La casa no tiene vistas al mar pero se escucha con claridad el rumor de los Bufones de Pría. Este fenómeno de la costa asturiana se produce a través de las grietas de los acantilados, conectadas con simas marinas por las que las olas empujan el agua formando unos surtidores que asemejan un géiser y emiten este silbido tan característico. “Asturias lo tiene todo –explica el propietario de la casa, Pablo Aranguren–. A los 18 años pasé un verano con unos amigos en el Concejo de Llanes y el paisaje de esta zona me sedujo de tal manera que supe que, más tarde o más temprano, tendría una casa aquí”.
La oportunidad llegó hace unos diez años, tras una larga búsqueda. “Encontramos las ruinas de una construcción del siglo XVII. Solo quedaban tres muros en pie, en medio de un paraje único –recuerda Pablo–, con 12.000 metros de prado alrededor donde conviven milanos, corzos salvajes y jabalíes. A diez minutos de este paraíso verde, otro paraje único: algunas de las playas más increíbles de Asturias, como Vega, en Ribadesella”.
Pablo lleva la decoración en su ADN y su objetivo fue “reconstruir una casa de campo tradicional asturiana y convertirla en una vivienda con todas las comodidades del interiorismo del siglo XXI”, sin perder la esencia de lo que fue en origen.

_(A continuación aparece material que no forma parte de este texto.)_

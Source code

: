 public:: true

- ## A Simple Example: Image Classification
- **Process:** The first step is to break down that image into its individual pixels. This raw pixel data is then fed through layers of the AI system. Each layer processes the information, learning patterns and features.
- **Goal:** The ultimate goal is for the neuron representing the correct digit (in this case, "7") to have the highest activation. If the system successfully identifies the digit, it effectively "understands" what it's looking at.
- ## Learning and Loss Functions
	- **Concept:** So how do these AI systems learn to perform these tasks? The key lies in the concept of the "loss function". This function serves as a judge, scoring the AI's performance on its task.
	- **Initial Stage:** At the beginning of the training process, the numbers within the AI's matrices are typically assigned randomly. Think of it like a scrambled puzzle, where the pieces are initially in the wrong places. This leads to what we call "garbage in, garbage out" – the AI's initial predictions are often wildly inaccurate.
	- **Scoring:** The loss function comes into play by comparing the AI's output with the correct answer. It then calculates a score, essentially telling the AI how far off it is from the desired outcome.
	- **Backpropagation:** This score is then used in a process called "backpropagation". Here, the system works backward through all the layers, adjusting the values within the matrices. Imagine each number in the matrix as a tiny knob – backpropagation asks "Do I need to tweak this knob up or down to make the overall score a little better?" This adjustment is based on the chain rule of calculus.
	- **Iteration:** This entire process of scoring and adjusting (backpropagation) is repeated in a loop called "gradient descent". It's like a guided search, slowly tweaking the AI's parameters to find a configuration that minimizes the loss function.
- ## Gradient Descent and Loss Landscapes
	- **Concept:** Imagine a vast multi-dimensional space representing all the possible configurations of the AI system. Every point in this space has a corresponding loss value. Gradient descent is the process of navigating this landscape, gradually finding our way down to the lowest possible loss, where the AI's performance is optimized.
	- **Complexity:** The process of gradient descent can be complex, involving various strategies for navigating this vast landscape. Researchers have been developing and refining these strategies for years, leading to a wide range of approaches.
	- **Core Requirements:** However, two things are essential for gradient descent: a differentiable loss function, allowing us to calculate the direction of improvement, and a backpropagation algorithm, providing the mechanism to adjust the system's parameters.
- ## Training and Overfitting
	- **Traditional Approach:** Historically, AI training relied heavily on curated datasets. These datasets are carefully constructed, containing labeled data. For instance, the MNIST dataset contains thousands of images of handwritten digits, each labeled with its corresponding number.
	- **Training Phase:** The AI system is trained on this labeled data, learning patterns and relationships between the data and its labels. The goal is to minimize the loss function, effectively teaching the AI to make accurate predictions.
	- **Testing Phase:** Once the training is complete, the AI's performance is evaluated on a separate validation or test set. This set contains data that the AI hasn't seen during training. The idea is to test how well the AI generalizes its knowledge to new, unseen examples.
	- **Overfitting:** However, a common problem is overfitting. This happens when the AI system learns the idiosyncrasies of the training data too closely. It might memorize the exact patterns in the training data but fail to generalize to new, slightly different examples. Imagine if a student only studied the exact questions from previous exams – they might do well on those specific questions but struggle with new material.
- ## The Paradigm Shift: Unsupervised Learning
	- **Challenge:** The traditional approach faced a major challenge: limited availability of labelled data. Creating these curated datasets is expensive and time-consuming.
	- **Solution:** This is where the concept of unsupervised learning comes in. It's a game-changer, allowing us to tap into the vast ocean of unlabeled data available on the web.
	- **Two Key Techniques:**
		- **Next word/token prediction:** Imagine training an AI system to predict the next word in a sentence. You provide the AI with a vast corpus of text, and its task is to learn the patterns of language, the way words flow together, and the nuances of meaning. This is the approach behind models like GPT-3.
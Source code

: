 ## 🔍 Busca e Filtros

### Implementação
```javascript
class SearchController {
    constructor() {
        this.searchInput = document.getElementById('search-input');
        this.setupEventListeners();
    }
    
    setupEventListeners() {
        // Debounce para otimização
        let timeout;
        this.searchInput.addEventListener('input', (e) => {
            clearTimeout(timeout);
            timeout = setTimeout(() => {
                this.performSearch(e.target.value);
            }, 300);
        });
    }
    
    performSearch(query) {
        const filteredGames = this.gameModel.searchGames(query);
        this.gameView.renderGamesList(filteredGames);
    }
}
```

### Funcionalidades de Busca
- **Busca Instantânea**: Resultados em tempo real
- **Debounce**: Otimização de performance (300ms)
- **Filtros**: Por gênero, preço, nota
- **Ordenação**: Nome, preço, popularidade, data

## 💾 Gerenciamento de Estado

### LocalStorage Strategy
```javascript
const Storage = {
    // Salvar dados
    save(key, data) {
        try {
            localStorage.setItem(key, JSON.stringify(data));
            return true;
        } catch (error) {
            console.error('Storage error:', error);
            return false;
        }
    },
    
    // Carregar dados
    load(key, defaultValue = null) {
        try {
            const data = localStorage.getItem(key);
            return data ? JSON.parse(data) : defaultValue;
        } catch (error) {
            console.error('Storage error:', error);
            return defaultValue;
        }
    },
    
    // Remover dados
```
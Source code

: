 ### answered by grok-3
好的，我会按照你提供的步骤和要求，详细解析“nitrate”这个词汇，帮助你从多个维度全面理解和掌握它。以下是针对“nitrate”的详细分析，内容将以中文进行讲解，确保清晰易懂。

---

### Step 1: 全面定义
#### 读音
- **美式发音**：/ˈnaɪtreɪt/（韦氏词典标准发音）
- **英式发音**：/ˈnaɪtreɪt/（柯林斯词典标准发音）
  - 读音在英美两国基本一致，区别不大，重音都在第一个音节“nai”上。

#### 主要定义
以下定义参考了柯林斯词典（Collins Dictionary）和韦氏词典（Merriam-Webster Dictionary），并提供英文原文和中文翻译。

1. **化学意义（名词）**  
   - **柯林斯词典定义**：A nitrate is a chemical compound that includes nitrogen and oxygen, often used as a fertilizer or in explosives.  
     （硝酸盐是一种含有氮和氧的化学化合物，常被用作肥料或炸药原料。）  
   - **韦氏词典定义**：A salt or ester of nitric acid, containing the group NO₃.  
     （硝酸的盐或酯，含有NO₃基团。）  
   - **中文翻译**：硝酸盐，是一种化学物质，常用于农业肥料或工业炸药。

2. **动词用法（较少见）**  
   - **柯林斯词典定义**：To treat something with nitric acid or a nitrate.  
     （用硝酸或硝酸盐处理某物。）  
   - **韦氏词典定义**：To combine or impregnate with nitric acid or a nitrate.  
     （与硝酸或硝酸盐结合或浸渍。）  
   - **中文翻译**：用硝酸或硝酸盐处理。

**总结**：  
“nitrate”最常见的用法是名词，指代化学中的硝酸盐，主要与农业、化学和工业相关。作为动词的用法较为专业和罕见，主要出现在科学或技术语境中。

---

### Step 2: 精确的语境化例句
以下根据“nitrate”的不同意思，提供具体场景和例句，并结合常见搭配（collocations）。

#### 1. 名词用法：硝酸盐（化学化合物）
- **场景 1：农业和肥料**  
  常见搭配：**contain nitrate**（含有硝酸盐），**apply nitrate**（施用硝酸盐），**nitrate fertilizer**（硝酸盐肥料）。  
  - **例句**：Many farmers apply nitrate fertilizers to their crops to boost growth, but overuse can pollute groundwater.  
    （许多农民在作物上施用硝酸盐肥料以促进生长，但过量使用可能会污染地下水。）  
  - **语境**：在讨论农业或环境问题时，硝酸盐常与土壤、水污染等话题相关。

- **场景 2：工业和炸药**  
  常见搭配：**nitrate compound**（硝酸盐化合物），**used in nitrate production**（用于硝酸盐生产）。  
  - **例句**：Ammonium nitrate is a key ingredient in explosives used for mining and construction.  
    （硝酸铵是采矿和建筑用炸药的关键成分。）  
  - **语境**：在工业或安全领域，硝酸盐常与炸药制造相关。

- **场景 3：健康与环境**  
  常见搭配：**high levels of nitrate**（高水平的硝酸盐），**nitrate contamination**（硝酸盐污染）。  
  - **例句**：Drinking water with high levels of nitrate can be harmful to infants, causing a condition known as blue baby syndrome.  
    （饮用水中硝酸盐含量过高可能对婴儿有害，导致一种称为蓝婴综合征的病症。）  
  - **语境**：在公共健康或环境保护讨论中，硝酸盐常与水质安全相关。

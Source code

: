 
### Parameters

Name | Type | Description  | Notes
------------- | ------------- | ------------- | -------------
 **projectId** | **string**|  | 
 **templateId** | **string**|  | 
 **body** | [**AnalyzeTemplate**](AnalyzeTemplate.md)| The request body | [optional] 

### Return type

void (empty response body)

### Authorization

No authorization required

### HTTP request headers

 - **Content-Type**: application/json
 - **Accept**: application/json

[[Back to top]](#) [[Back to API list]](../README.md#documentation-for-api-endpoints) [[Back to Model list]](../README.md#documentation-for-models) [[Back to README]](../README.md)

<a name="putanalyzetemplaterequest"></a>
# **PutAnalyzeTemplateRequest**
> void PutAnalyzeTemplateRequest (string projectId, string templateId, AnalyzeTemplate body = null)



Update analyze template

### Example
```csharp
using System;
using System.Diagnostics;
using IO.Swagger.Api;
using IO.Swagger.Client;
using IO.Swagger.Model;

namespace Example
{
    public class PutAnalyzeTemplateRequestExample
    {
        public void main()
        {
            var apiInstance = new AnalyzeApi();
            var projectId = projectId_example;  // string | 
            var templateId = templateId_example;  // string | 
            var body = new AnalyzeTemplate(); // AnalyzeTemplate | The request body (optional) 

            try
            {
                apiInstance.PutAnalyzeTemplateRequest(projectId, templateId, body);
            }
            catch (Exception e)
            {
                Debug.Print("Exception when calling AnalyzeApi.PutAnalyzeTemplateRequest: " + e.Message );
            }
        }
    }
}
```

Por eso, por ejemplo, proyectó una cocina abierta al comedor, “como en las antiguas casas de pueblo –apunta Pablo– que se ha convertido en uno de los rincones preferidos de mis hijos”, con una gran mesa y un banco corrido que le da un toque desenfadado y juvenil.
Inundada de luz
Como director de expansión y responsable de marketing e imagen corporativa de Becara, Pablo sabía muy bien lo que la rehabilitación necesitaba y para lograrlo trabajó con el arquitecto Jaime Galmes: “Un tejado a dos aguas, una inmensa cristalera en la fachada sur y ventanas más pequeñas en la cara norte. Hice un primer boceto –nos dice– y di a la vivienda una forma parecida al clásico ideal que suelen dibujar los niños pequeños”. Se respetaron los 80 cm de grosor de los muros, se abrieron grandes espacios para albergar las habitaciones y se dio al techo una altura considerable: “Los techos están a 3,20 metros de altura y dejamos las vigas a la vista, aunque las pintamos de blanco para dar mayor amplitud y luminosidad. Diseñamos ventanas de una sola hoja para potenciar las maravillosas vistas del paisaje en todas las habitaciones y, en la planta superior abuhardillada, instalamos tragaluces en el tejado para ganar luz y comunicar las habitaciones con la cubierta”.
La búsqueda de lo natural
En la acogedora buhardilla se creó una segunda zona de estar, desenfadada y juvenil, donde los chicos –Amaya, Lucas, India y Jaime– pueden refugiarse a leer, tocar la guitarra o planificar una excursión por el campo o por la playa. Los pavimentos de toda la casa son de madera de castaño, excepto el de la zona de entrada, que se pavimentó con piedra de una cantera cercana, precisamente, para resistir las pisadas de las botas llenas de agua y las rayadas de la arena de la playa. “La clave de la casa es haberla hecho con calma, poco a poco y con mucho mimo –cuenta Pablo, convencido–, buscando lo más genuino, lo más natural. Es la mejor manera de que todo encaje con el entorno. Las puertas, por ejemplo, son piezas antiguas y las teníamos antes de comenzar con la rehabilitación, así que los huecos se han ido adaptando a su tamaño”. También la piedra natural se encarga de que estas paredes parezcan haber estado aquí desde siempre. Habitada casi todo el año, en vacaciones y durante los fines de semana, la casa también tiene sus guiños veraniegos, como la colección de piedras de playa expuesta bajo la escalera, las tablas de surf de los chicos o sus chubasqueros marineros colgados del perchero, que nos recuerdan la cercanía del mar y de esos acantilados que rugen sin cesar.